This rare thangka depicting Luohan Kanakavats is a great example showing the increasing influence of Chinese court painting styles on Tibetan art. Kanakavatsa is one of a grouping of 16 or 18 arhats, believed to be Buddha’s original disciples. He is shown haloed and seated on a rock surrounded by Chinese ‘blue and green’ style landscape. He is holding a necklace in his hands, wearing elaborate brocade robes, and accompanied by a younger attendant holding an alms bowl. There is a foreign devotee holding a red coral tree on the bottom left, and a blue goat on the bottom right. Notably, the thangka retains its original brocade mounting.

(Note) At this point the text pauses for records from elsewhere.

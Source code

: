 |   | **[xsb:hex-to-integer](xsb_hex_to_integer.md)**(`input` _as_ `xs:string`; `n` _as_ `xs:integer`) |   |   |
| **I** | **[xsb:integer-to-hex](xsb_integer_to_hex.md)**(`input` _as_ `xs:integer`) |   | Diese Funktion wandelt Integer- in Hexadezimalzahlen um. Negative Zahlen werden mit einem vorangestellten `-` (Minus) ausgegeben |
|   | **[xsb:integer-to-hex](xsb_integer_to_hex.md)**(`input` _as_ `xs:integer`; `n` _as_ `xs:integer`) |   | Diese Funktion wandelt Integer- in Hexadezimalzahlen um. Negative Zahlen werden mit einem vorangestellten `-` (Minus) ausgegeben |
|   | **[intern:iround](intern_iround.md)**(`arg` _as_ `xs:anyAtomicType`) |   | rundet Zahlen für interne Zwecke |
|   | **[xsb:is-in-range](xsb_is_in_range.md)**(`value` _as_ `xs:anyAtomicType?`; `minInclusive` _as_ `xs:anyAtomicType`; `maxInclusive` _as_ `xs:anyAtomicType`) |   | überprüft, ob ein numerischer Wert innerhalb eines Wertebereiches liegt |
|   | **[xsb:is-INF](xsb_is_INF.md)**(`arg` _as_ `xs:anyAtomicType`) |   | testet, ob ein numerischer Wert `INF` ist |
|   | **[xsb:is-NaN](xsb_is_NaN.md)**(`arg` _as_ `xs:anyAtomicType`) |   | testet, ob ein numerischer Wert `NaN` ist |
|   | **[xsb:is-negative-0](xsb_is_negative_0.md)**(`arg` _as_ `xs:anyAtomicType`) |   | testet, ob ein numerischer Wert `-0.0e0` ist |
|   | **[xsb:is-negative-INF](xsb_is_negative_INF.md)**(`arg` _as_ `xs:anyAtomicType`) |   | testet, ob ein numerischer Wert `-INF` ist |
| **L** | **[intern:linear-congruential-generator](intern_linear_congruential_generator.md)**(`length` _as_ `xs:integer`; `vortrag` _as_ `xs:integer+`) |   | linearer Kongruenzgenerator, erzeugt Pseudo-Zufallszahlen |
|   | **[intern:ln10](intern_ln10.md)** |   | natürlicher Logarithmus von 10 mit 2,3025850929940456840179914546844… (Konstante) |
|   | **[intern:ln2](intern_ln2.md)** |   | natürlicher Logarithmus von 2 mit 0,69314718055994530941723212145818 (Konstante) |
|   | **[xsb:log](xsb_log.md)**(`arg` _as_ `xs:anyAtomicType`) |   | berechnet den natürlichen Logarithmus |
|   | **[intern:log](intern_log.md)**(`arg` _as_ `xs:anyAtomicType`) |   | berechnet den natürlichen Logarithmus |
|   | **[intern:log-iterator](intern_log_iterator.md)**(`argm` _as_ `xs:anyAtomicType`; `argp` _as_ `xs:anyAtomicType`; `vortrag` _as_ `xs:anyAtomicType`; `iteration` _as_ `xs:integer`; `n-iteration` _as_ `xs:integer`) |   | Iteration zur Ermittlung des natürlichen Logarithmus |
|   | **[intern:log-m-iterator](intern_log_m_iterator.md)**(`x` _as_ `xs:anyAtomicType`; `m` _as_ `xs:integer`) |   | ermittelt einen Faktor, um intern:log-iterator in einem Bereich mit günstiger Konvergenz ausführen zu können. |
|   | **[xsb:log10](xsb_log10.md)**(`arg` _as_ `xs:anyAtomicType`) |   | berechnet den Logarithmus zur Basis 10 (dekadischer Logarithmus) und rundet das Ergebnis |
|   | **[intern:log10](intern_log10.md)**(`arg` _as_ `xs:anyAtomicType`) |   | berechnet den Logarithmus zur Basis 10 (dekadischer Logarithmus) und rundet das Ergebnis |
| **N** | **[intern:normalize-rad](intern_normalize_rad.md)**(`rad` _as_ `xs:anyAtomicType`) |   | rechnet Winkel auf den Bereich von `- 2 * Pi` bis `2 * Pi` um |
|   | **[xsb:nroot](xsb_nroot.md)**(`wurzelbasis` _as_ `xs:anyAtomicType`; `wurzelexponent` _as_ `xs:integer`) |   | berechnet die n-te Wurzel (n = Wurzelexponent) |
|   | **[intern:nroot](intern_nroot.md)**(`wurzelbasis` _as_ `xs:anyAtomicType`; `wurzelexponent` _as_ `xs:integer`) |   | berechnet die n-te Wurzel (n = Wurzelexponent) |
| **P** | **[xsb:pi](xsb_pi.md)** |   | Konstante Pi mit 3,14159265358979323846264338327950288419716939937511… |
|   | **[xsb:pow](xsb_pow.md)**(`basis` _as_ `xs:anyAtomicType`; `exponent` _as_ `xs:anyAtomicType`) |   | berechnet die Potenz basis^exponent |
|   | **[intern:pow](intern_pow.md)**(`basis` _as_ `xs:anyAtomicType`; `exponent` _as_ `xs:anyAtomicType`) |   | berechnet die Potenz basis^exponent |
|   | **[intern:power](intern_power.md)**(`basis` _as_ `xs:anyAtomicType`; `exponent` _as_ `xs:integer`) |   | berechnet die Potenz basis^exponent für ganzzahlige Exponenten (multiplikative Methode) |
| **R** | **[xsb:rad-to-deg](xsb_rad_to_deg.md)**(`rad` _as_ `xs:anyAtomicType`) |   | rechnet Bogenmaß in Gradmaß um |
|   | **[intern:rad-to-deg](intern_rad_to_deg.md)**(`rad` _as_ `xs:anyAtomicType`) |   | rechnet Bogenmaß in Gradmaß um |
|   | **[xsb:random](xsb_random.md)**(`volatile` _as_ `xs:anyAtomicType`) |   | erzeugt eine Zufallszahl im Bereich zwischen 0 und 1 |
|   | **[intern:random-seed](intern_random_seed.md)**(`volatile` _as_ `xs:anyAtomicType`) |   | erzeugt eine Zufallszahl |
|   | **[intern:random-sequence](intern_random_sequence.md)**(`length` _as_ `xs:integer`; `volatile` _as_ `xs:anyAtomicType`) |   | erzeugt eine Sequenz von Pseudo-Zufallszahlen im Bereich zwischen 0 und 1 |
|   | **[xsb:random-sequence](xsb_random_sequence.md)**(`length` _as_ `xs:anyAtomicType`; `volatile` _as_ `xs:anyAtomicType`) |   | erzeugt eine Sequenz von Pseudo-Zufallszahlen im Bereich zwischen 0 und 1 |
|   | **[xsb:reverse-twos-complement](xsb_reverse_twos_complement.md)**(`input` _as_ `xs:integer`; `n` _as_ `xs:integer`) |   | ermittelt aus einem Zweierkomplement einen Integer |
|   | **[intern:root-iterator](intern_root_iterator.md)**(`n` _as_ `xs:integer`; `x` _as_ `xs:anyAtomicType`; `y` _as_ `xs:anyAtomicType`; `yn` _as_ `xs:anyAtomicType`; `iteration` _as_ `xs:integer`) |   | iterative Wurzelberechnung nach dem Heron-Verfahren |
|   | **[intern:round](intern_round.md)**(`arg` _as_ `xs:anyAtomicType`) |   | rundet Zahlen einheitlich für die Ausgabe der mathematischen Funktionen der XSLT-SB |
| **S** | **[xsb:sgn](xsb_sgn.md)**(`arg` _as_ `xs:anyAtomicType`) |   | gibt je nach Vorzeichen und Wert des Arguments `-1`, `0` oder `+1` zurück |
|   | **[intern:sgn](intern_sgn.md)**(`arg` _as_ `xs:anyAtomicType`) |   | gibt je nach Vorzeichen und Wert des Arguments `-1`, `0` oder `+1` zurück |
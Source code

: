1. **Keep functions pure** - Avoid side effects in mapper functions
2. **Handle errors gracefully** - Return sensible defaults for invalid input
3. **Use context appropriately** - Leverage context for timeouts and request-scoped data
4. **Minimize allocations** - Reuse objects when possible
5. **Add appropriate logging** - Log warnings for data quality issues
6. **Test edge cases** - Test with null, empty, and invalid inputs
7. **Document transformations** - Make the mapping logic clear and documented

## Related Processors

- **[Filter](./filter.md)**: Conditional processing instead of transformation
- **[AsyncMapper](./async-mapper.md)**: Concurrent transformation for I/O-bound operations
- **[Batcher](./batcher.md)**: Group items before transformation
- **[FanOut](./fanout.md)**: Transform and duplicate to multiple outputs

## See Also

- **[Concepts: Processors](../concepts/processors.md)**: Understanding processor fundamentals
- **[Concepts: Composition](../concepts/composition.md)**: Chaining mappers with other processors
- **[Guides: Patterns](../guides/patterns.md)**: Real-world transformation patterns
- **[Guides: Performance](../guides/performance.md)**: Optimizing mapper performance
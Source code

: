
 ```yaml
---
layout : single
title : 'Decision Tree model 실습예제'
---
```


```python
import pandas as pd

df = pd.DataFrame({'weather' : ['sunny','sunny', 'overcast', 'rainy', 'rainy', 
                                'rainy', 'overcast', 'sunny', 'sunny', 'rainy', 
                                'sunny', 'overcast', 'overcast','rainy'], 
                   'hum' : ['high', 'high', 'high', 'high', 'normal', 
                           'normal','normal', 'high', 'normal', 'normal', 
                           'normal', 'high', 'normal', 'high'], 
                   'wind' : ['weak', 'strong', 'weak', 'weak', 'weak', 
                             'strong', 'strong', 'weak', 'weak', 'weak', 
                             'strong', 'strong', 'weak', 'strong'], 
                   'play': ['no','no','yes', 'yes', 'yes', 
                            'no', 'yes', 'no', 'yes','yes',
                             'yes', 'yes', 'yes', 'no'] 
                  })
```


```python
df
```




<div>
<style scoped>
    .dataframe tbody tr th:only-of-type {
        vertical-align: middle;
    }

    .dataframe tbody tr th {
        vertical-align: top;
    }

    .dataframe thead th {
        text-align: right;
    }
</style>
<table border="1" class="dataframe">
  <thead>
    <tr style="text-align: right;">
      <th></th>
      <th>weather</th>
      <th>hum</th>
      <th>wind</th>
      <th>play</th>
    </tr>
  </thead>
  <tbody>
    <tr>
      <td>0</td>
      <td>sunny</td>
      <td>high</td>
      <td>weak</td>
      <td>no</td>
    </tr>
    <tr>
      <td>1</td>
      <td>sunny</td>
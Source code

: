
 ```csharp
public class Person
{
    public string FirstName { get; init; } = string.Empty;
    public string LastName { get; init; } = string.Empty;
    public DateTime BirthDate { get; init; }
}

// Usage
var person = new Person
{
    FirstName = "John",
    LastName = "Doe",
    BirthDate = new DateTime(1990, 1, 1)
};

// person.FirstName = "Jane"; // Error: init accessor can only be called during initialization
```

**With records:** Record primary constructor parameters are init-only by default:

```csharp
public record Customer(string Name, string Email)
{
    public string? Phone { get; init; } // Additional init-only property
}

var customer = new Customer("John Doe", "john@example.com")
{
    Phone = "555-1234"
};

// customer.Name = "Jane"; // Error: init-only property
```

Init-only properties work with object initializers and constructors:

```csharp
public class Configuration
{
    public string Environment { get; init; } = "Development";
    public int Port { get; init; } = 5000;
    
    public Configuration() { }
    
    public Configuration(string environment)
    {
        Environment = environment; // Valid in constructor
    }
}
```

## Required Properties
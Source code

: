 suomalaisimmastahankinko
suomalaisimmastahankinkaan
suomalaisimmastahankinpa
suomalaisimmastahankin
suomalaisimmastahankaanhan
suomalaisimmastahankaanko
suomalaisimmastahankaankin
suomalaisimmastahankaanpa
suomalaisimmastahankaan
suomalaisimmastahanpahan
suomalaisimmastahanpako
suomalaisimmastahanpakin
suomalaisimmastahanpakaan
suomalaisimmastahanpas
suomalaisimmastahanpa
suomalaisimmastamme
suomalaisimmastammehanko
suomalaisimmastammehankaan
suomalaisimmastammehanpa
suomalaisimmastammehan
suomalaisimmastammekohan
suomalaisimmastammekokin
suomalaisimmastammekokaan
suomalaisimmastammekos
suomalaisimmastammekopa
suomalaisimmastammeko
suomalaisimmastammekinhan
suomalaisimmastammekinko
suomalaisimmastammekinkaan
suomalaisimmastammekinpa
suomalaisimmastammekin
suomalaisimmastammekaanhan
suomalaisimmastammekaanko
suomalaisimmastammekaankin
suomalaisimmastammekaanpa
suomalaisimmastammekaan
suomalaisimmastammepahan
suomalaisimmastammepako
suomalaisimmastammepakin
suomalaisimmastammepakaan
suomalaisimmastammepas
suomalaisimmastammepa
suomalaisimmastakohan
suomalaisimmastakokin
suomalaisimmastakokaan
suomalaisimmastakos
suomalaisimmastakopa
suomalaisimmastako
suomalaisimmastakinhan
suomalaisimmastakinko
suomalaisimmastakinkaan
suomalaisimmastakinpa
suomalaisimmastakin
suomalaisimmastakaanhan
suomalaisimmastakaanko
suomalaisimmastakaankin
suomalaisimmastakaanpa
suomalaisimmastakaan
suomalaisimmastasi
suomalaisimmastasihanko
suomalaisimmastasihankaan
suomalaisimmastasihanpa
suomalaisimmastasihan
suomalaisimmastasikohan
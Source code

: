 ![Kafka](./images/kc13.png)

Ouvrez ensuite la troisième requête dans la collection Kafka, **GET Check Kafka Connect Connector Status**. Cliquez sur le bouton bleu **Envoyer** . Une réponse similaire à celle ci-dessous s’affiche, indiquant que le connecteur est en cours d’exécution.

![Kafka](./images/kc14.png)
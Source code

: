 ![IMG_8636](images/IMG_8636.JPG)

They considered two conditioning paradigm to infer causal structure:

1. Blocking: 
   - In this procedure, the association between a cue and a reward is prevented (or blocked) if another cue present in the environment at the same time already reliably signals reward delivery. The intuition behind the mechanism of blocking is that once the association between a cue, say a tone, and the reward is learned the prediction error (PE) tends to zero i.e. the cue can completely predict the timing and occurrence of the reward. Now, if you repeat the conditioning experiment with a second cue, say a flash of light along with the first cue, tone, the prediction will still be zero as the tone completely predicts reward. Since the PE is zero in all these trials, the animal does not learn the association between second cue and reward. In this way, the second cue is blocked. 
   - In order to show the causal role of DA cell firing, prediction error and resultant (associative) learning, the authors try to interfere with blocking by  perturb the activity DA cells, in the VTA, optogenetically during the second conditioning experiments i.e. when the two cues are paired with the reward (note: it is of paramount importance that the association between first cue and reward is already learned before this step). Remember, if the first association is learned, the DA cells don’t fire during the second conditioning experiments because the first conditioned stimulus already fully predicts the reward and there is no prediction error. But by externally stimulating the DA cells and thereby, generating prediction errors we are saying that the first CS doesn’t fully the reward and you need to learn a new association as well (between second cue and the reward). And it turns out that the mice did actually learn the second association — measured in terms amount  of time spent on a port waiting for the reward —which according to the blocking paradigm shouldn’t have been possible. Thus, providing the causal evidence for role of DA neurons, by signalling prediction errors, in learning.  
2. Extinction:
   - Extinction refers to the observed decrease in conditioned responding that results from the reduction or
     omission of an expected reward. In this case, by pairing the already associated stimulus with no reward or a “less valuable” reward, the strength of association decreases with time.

Kanakavatsa was thought to have been born in Bihar in eastern India to wealthy parents. His name means ‘baby gold elephant’, as legend has it that a baby elephant that excreted gold was born at the same time as he. This elephant followed him everywhere, even after he became a Buddhist disciple. This became very distracting to the other monks, and Sakyamuni asked his student to get rid of it. Kanakavatsa told the Buddha that he has been trying to get rid of it without success, as the elephant always finds its way back to him. The Buddha said, ‘if you tell the elephant “I will not be reborn, and I do not need you” three times, it will disappear.’ He did and the elephant disappeared into the ground. Another story relating to Knakavatsa is that he once begged alms in the Naga Kingdom, preaching the dharma and converting many to Buddhism. As a token of gratitude, the Naga King gave him a necklace made of precious gems, which he is shown holding in the current thangka.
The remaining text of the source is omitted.